3D Scene Geometry Estimation from 360$^\circ$ Imagery: A Survey
Thiago Lopes Trugillo da Silveira, Paulo Gamarra Lessa Pinto, Jeffri Erwin Murrugarra Llerena, Claudio Rosito Jung
TL;DR
The paper surveys 3D scene geometry estimation from omnidirectional 360° imagery, detailing foundations of the spherical camera model and common representations, and then reviews monocular, stereo, and multi-view approaches on panoramas. It highlights the dominance of learning-based methods for single-view depth and layout estimation, surveys a wide range of representation schemes (ERP, CMP, tangent planes, icospheres, SpherePHD), and discusses datasets and evaluation metrics. Key contributions include a structured taxonomy of panorama-based 3D reconstruction methods, a consolidated view of public datasets, and a critical assessment of state-of-the-art results across indoor and outdoor scenarios. The survey underscores the need for standardized benchmarks and scalable spherical learning approaches to enable robust, real-time 6-DoF immersive navigation in AR/VR/MR and autonomous systems.
Abstract
This paper provides a comprehensive survey on pioneer and state-of-the-art 3D scene geometry estimation methodologies based on single, two, or multiple images captured under the omnidirectional optics.

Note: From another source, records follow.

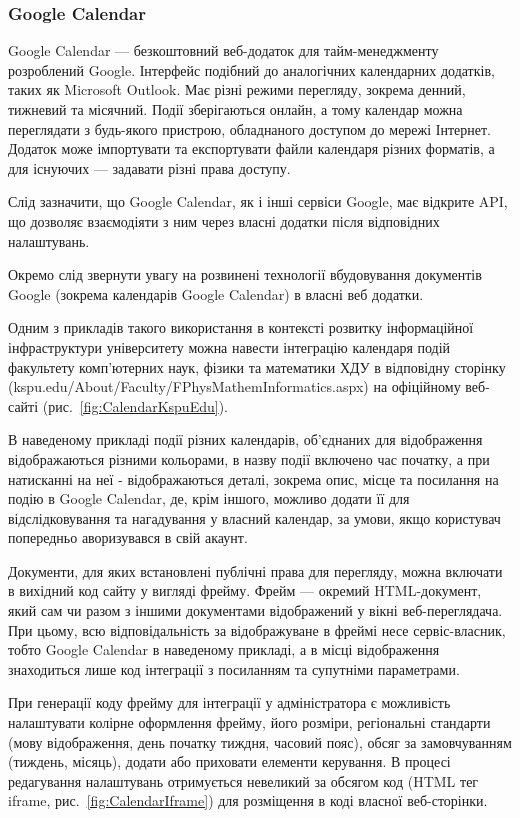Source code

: \subsubsection{Google Calendar}

Google Calendar — безкоштовний веб-додаток для тайм-менеджменту розроблений Google. Інтерфейс подібний до аналогічних календарних додатків, таких як Microsoft Outlook. Має різні режими перегляду, зокрема денний, тижневий та місячний. Події зберігаються онлайн, а тому календар можна переглядати з будь-якого пристрою, обладнаного доступом до мережі Інтернет. Додаток може імпортувати та експортувати файли календаря різних форматів, а для існуючих — задавати різні права доступу. 

Слід зазначити, що Google Calendar, як і інші сервіси Google, має відкрите API, що дозволяє взаємодіяти з ним через власні додатки після відповідних налаштувань.

Окремо слід звернути увагу на розвинені технології вбудовування документів Google (зокрема календарів Google Calendar) в власні веб додатки. 

Одним з прикладів такого використання в контексті розвитку інформаційної інфраструктури університету можна навести інтеграцію календаря подій факультету комп'ютерних наук, фізики та математики ХДУ в відповідну сторінку (kspu.edu/About/Faculty/FPhysMathemInformatics.aspx) на офіційному веб-сайті (рис.~\ref{fig:CalendarKspuEdu}).


В наведеному прикладі події різних календарів, об'єднаних для відображення відображаються різними кольорами, в назву події включено час початку, а при натисканні на неї - відображаються деталі, зокрема опис, місце та посилання на подію в Google Calendar, де, крім іншого, можливо додати її для відслідковування та нагадування у власний календар, за умови, якщо користувач попередньо аворизувався в свій акаунт.

Документи, для яких встановлені публічні права для перегляду, можна включати в вихідний код сайту у вигляді фрейму. Фрейм — окремий HTML-документ, який сам чи разом з іншими документами відображений у вікні веб-переглядача. При цьому, всю відповідальність за відображуване в фреймі несе сервіс-власник, тобто Google Calendar в наведеному прикладі, а в місці відображення знаходиться лише код інтеграції з посиланням та супутніми параметрами.

При генерації коду фрейму для інтеграції у адміністратора є можливість налаштувати колірне оформлення фрейму, його розміри, регіональні стандарти (мову відображення, день початку тиждня, часовий пояс), обсяг за замовчуванням (тиждень, місяць), додати або приховати елементи керування. В процесі редагування налаштувань отримується невеликий за обсягом код (HTML тег iframe, рис.~\ref{fig:CalendarIframe}) для розміщення в коді власної веб-сторінки. 

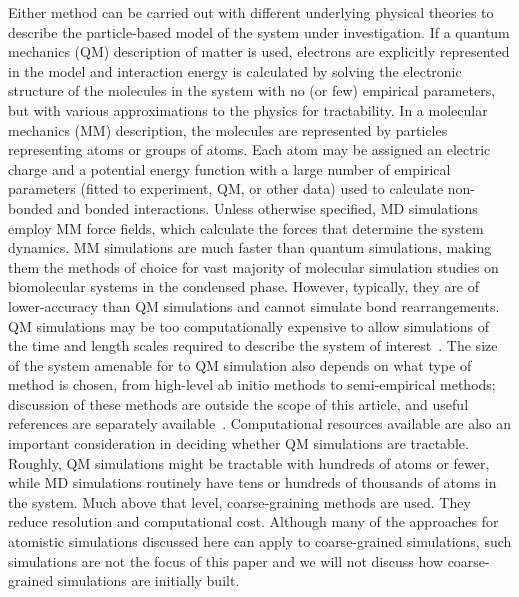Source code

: \documentclass[9pt,bestpractices]{livecoms}
\begin{document}
Either method can be carried out with different underlying physical theories to describe the particle-based model of the system under investigation.
If a quantum mechanics (QM) description of matter is used, electrons are explicitly represented in the model and interaction energy is calculated by solving the electronic structure of the molecules in the system with no (or few) empirical parameters, but with various approximations to the physics for tractability.
In a molecular mechanics (MM) description, the molecules are represented by particles representing atoms or groups of atoms. Each atom may be assigned an electric charge and a potential energy function with a large number of empirical parameters (fitted to experiment, QM, or other data) used to calculate non-bonded and bonded interactions. Unless otherwise specified, MD simulations employ MM force fields, which calculate the forces that determine the system dynamics.
MM simulations are much faster than quantum simulations, making them the methods of choice for vast majority of molecular simulation studies on biomolecular systems in the condensed phase.
However, typically, they are of lower-accuracy than QM simulations and cannot simulate bond rearrangements.
QM simulations may be too computationally expensive to allow simulations of the time and length scales required to describe the system of interest~\cite{Bottaro2018}.
The size of the system amenable for to QM simulation also depends on what type of method is chosen, from high-level ab initio methods to semi-empirical methods; discussion of these methods are outside the scope of this article, and useful references are separately available~\cite{Jensen2007}.
Computational resources available are also an important consideration in deciding whether QM simulations are tractable. Roughly, QM simulations might be tractable with hundreds of atoms or fewer, while MD simulations routinely have tens or hundreds of thousands of atoms in the system. Much above that level, coarse-graining methods are used.
They reduce resolution and computational cost. Although many of the approaches for atomistic simulations discussed here can apply to coarse-grained simulations, such simulations are not the focus of this paper and we will not discuss how coarse-grained simulations are initially built.
\end{document}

We first revisit the basic concepts of the spherical camera model, and review the most common acquisition technologies and representation formats suitable for omnidirectional (also called 360$^\circ$, spherical or panoramic) images and videos. We then survey monocular layout and depth inference approaches, highlighting the recent advances in learning-based solutions suited for spherical data. The classical stereo matching is then revised on the spherical domain, where methodologies for detecting and describing sparse and dense features become crucial. The stereo matching concepts are then extrapolated for multiple view camera setups, categorizing them among light fields, multi-view stereo, and structure from motion (or visual simultaneous localization and mapping). We also compile and discuss commonly adopted datasets and figures of merit indicated for each purpose and list recent results for completeness. We conclude this paper by pointing out current and future trends.